As a long time climbing guide and ski instructor, I was more than surprised the guide would tell us to ski one line and he another, but we had bigger and more immediate issues to ponder. I had (and have) never stood on skis on a slope so steep and to say that I was scared shitless is an injustice to organic shit. It was bad. Just above the bottom of the thousand feet slope we were to ski was an open crevasse, a covered possible crossing on the left side of it.  It seemed a lot further than a thousand feet away. Danielle went first, skiing with elegant care and precision and made it down with no mistakes. Roger went next. He was slow and steady and seemed okay until halfway down he made a mistake and took one of those falls no skier wants and never forgets. He was tumbling (literally) towards the crevasse and managed to stop just before dropping in. He was uninjured if shaken. Then it was my turn. My attention must have been complete as I made it down without mishap, but it was neither enjoyable nor satisfying. It was not a success but only a run of survival. Later that day we watched Zach take a 600 foot fall down the aptly named “Tomahawk” run. He was beat up a bit but had no serious injuries.

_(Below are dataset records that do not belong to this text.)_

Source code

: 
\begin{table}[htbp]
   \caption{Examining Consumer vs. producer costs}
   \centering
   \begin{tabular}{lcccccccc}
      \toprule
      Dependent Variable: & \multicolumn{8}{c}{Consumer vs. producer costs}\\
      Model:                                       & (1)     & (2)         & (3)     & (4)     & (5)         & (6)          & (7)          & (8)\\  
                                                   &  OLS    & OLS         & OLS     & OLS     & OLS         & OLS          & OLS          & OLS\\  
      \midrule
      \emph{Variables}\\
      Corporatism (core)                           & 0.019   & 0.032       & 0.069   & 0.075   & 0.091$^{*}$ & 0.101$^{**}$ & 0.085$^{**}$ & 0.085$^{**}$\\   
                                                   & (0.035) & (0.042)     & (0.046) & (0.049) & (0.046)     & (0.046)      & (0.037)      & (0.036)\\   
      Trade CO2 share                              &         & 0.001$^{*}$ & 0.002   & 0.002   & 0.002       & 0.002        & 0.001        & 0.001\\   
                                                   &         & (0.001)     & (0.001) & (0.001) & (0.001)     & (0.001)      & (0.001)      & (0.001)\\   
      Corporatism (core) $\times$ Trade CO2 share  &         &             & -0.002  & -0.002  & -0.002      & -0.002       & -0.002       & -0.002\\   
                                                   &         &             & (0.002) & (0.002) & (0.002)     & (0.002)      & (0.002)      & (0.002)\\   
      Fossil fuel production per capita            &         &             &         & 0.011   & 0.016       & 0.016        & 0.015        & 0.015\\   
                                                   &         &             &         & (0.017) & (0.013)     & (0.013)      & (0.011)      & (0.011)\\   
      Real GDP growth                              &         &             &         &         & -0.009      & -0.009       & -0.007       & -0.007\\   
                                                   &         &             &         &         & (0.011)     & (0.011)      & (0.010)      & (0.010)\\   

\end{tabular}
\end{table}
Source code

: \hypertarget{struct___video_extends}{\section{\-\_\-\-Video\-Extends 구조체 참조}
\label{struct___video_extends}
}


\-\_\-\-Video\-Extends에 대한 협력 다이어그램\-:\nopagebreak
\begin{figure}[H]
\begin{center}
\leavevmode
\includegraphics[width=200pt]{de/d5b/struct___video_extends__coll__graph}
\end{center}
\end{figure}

I wrote in my journal from the perspective of a 62 year old lifetime skier: “The energy spent on this is enormous, a revealing display of the contrived adventure documentary. These films are not documentaries about adventure; they are adventures conceived, orchestrated and made to fit into the limitations of the film. This is not adventure in the classic sense. It is a business (entertainment business) that is more interesting than being a lawyer or selling paint or stocks. The thought occurs to me that because of its very nature it is more dangerous and prone to bad judgment calls than more traditional adventure situations. Where the focus is fitting the situation into the film instead of making the film conform to the situation many things can go wrong. When the situation is inherently dangerous, this scenario is one that needs constant monitoring.”

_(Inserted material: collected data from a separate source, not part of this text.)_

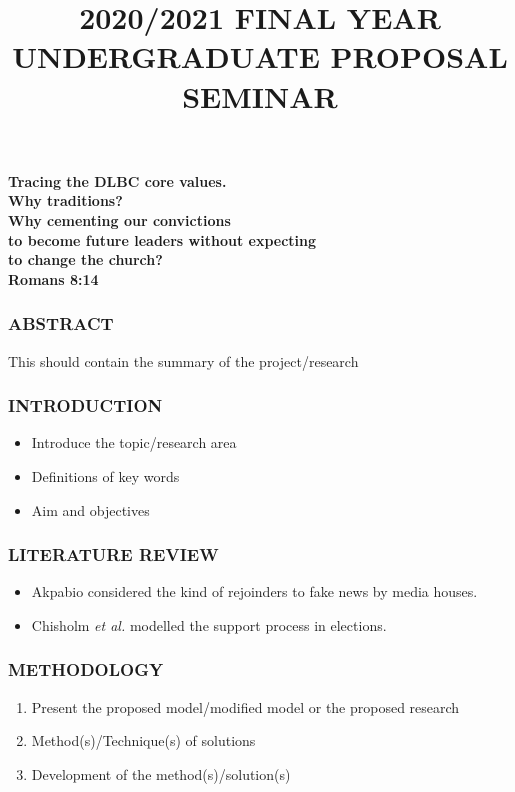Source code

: \documentclass[20pt]{beamer}
\date{}
\title{\textbf{2020/2021 FINAL YEAR UNDERGRADUATE PROPOSAL SEMINAR}}
\begin{document}
	\begin{frame}
		\titlepage
		\color{blue}
		\begin{center}
			{{\textbf{Tracing the DLBC core values.}}\\}
			{{\textbf{Why traditions?}}\\}
			{{\textbf{Why cementing our convictions \\to become future leaders without expecting \\to change the church?}}\\}
			{{\textbf{Romans 8:14}}\\}
		\end{center}
	\end{frame}

\begin{frame}
	\frametitle{\textbf{ABSTRACT}}
	\color{blue}
	\begin{center}
	This should contain the summary of the project/research
	\end{center}
\end{frame}
	
	\begin{frame}
		\frametitle{\textbf{INTRODUCTION}}
		\color{blue}
\begin{itemize}
	\item Introduce the topic/research area
	\item Definitions of key words
	\item Aim and objectives 
\end{itemize}
	\end{frame}
	
	\begin{frame}
	\frametitle{\textbf{LITERATURE REVIEW}}
	\color{blue}
\begin{itemize}
	\item Akpabio\cite{Akpabio2004} considered the kind of rejoinders to fake news by media houses.
	\item Chisholm {\it et al.}\cite{Chisholm_etal_2018} modelled the support process in elections.
\end{itemize}
\end{frame}

	\begin{frame}
	\frametitle{\textbf{METHODOLOGY}}
	\color{blue}
	\begin{center}
\begin{enumerate}
	\item Present the proposed model/modified model or the proposed research
	\item Method(s)/Technique(s) of solutions
	\item Development of the method(s)/solution(s)
\end{enumerate}	\end{center}
\end{frame}
\end{document}

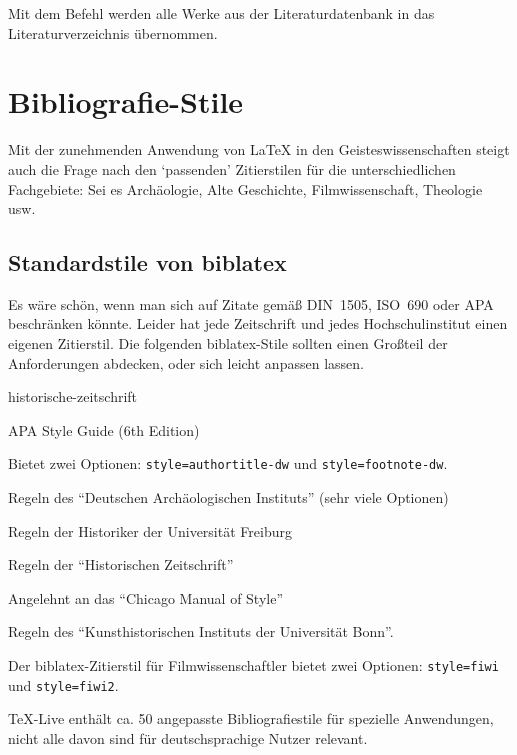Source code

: Mit dem Befehl \marg{*} werden alle Werke aus der
Literaturdatenbank in das Literaturverzeichnis übernommen.


\section{Bibliografie-Stile}\label{sec:bibliografiestile}
Mit der zunehmenden Anwendung von \LaTeX{} in den Geisteswissenschaften steigt auch die Frage nach den \enquote*{passenden} Zitierstilen für die unterschiedlichen Fachgebiete:
Sei es Archäologie, Alte Geschichte, Filmwissenschaft, Theologie usw.
\subsection{Standardstile von biblatex}

Es wäre schön, wenn man sich auf Zitate gemäß DIN~1505, ISO~690 oder APA beschränken könnte.
Leider hat jede Zeitschrift und jedes Hochschulinstitut einen eigenen Zitierstil.
Die folgenden biblatex-Stile sollten einen Großteil der Anforderungen abdecken, oder sich leicht anpassen lassen.

\begin{labeling}{historische-zeitschrift}
  \item[biblatex-apa]       APA Style Guide (6th Edition)
  \item[biblatex-dw]        Bietet zwei Optionen: \lstinline/style=authortitle-dw/ und \lstinline/style=footnote-dw/.
  \item[biblatex-archaeology] Regeln des \enquote{Deutschen Archäologischen Instituts} (sehr viele Optionen)
  \item[geschichtsfrkl]     Regeln der Historiker der Universität Freiburg
  \item[historische-zeitschrift] Regeln der \enquote{Historischen
    Zeitschrift}
  \item[biblatex-historian] Angelehnt an das \enquote{Chicago Manual of Style}
  \item[biblatex-arthistory-bonn] Regeln des \enquote{Kunsthistorischen Instituts der Universität Bonn}.
  \item[biblatex-fiwi]      Der biblatex-Zitierstil für Filmwissenschaftler bietet zwei Optionen: \lstinline/style=fiwi/ und \lstinline/style=fiwi2/.
\end{labeling}


TeX-Live enthält ca. 50 angepasste Bibliografiestile für spezielle Anwendungen, 
nicht alle davon sind für deutschsprachige Nutzer relevant.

I am reminded of Susan Sontag’s astute observation: “Photography implies that we know about the world if we accept it as the camera records it. But this is the opposite of understanding, which starts from notaccepting the world as it looks. All possibility of understanding is rooted in the ability to say ‘no.’”

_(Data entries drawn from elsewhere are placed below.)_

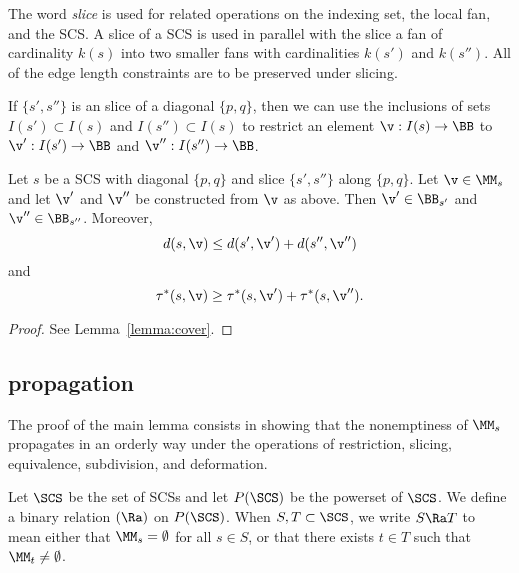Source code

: The word {\it slice} is used for related operations on the indexing
set, the local fan, and the SCS.  A slice of a
SCS is used in parallel with the slice a fan of
cardinality $k(s)$ into two smaller fans with cardinalities $k(s')$ and
$k(s'')$.  
All of the edge length constraints are to be preserved
under slicing.  

If $\{s',s''\}$ is an slice of a diagonal $\{p,q\}$, then we can use
the inclusions of sets $I(s')\subset I(s)$ and $I(s'')\subset I(s)$ to
restrict an element $\v:I(s)\to\BB$ to $\v':I(s')\to \BB$ and
$\v'':I(s'')\to \BB$.  

\begin{lemma}\label{lemma:cover2}
Let $s$ be a SCS with diagonal $\{p,q\}$ and slice
 $\{s',s''\}$ along $\{p,q\}$.
Let $\v\in \MM_s$ and let $\v'$ and $\v''$ be constructed from $\v$ as above.
Then  $\v'\in \BB_{s'}$ and $\v''\in \BB_{s''}$.
Moreover,
\begin{equation}
d(s,\v) \le d(s',\v') + d(s'',\v'')
\end{equation}
and
\begin{equation}
\tau^*(s,\v)\ge \tau^*(s,\v')+\tau^*(s,\v'').
\end{equation}
\end{lemma}

\begin{proof} See Lemma~\ref{lemma:cover}.
\end{proof}

\subsection{propagation}

The proof of the main lemma consists in showing that the nonemptiness
of $\MM_s$ propagates in an orderly way under the operations of
restriction, slicing, equivalence, subdivision, and deformation.

\begin{definition}[$\Ra$] 
Let $\SCS$ be the set of SCSs
and let $P(\SCS)$ be the powerset of $\SCS$. 
We define a binary relation $(\Ra)$ on $P(\SCS)$.  When $S,T\subset \SCS$, we write
$S\Ra T$ to mean  either that $\MM_s=\emptyset$ for all $s\in S$,
or that there exists $t\in T$ such that $\MM_t\ne\emptyset$.
\end{definition}

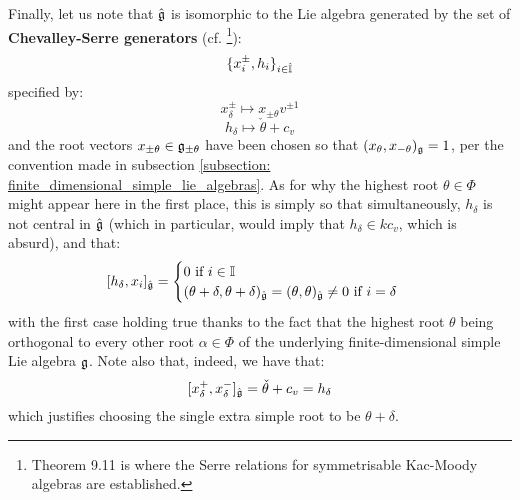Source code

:         Finally, let us note that $\hat{\mathfrak{g}}$ is isomorphic to the Lie algebra generated by the set of \textbf{Chevalley-Serre generators} (cf. \cite[Theorems 1.2, 1.4, and 9.11]{kac_infinite_dimensional_lie_algebras}\footnote{Theorem 9.11 is where the Serre relations for symmetrisable Kac-Moody algebras are established.}):
            $$\{x_i^{\pm}, h_i\}_{i \in \hat{\mathbb{I}}}$$
        specified by:
            $$x_{\delta}^{\pm} \mapsto x_{\pm \theta} v^{\pm 1}$$
            $$h_{\delta} \mapsto \check{\theta} + c_v$$
        and the root vectors $x_{\pm \theta} \in \mathfrak{g}_{\pm \theta}$ have been chosen so that $(x_{\theta}, x_{-\theta})_{\mathfrak{g}} = 1$, per the convention made in subsection \ref{subsection: finite_dimensional_simple_lie_algebras}. As for why the highest root $\theta \in \Phi$ might appear here in the first place, this is simply so that simultaneously, $h_{\delta}$ is not central in $\hat{\mathfrak{g}}$ (which in particular, would imply that $h_{\delta} \in k c_v$, which is absurd), and that:
            $$
                [h_{\delta}, x_i]_{\hat{\mathfrak{g}}} =
                \begin{cases}
                    \text{$0$ if $i \in \mathbb{I}$}
                    \\
                    \text{$(\theta + \delta, \theta + \delta)_{\hat{\mathfrak{g}}} = (\theta, \theta)_{\hat{\mathfrak{g}}} \not = 0$ if $i = \delta$}
                \end{cases}
            $$
        with the first case holding true thanks to the fact that the highest root $\theta$ being orthogonal to every other root $\alpha \in \Phi$ of the underlying finite-dimensional simple Lie algebra $\mathfrak{g}$. Note also that, indeed, we have that:
            $$[x_{\delta}^+, x_{\delta}^-]_{\hat{\mathfrak{g}}} = \check{\theta} + c_v = h_{\delta}$$
        which justifies choosing the single extra simple root to be $\theta + \delta$.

The day after leaving Haines we received word that our friend Hans Saari, one of the finest extreme skiers in the world had been killed after falling down the Gervasutti Couloir in Chamonix. The Haines experience and Hans’ death combined to illuminate ever-present perils of the backcountry and the personal reality of being past 60 and no longer that which I once was, or at least thought I was.

Still, through my sixties I had some fine backcountry ski adventures, including using skis to climb part way up and ski back down both Mt. Kennedy (13,944 feet) and Mt. Steele (16,644 feet) in Canada’s Yukon. There were many fine day and overnight ski tours in the Sierra, Idaho, Montana, Wyoming Argentina and France, including some beautiful solo day trips in which consciously adapting to the day’s feelings of strength and proficiency kept the experiences enjoyable and nutritious.

Liam Doran

And then came the 70s, another of the decade birthdays. The first couple of years were not too bad, but by the mid-70s backcountry skiing was just one of many aspects of the physical life that were showing my age. I continued to make backcountry ski excursions without a partner, but more and more of them were in places like History Rock and Mt. Ellis near Bozeman and Durrance Peak and Titus Ridge near Sun Valley where there are always plenty of other skiers within shouting distance. A few true solo tours were as spooky as they were satisfying, and when finished I felt like I’d gotten away with something more than accomplishing anything besides a good workout. That is, alone in the backcountry was starting to feel lonesome. And then last Christmas at the age of 79 I went with my partner Jeannie Wall and our friend Kim Hall for a couple of nights into the Woody Creek Cabin a couple miles outside Cooke City, Montana where there was lots of snow and fine skiing. It is an understatement to say Jeannie and Kim are far stronger and faster than me, and I seldom saw them except in the parking lot and at the cabin.

The track into Woody Creek was well trod and by the time I reached the cabin Jeannie and Kim had the fire going, water melted, cabin warm and hors d’oeuvres prepared. Backcountry luxury at its best. For the next two days we’d get up, build a fire, breakfast and then Jeannie and Kim would leave for a larger adventure and I’d tidy up the cabin and putter around the woods close to the cabin on moderate slopes until I’d had a good workout and enough good turns. On the last morning we agreed on a time to meet at the parking lot and Jeannie and Kim left for a morning’s adventure. I cleaned up the cabin, shoveled the porch (it was snowing 6 to 12 inches each night), chopped enough firewood for the next guests and locked up the cabin. It was minus 10 F which contributed to an instinctive change of plan to just take my time getting to the parking lot instead of a short tour before. The track from Woody Creek to Cooke City is gentle, easy skiing, but I kept skins on my skis in order to slow the descent, acutely aware that a fall and broken ankle in the lonesome woods of the Beartooth Mountains in minus 10 F temperatures could be really ugly. When I reached the parking lot I was far more fatigued than expected and was happy for the feeling of survival and missing that of success.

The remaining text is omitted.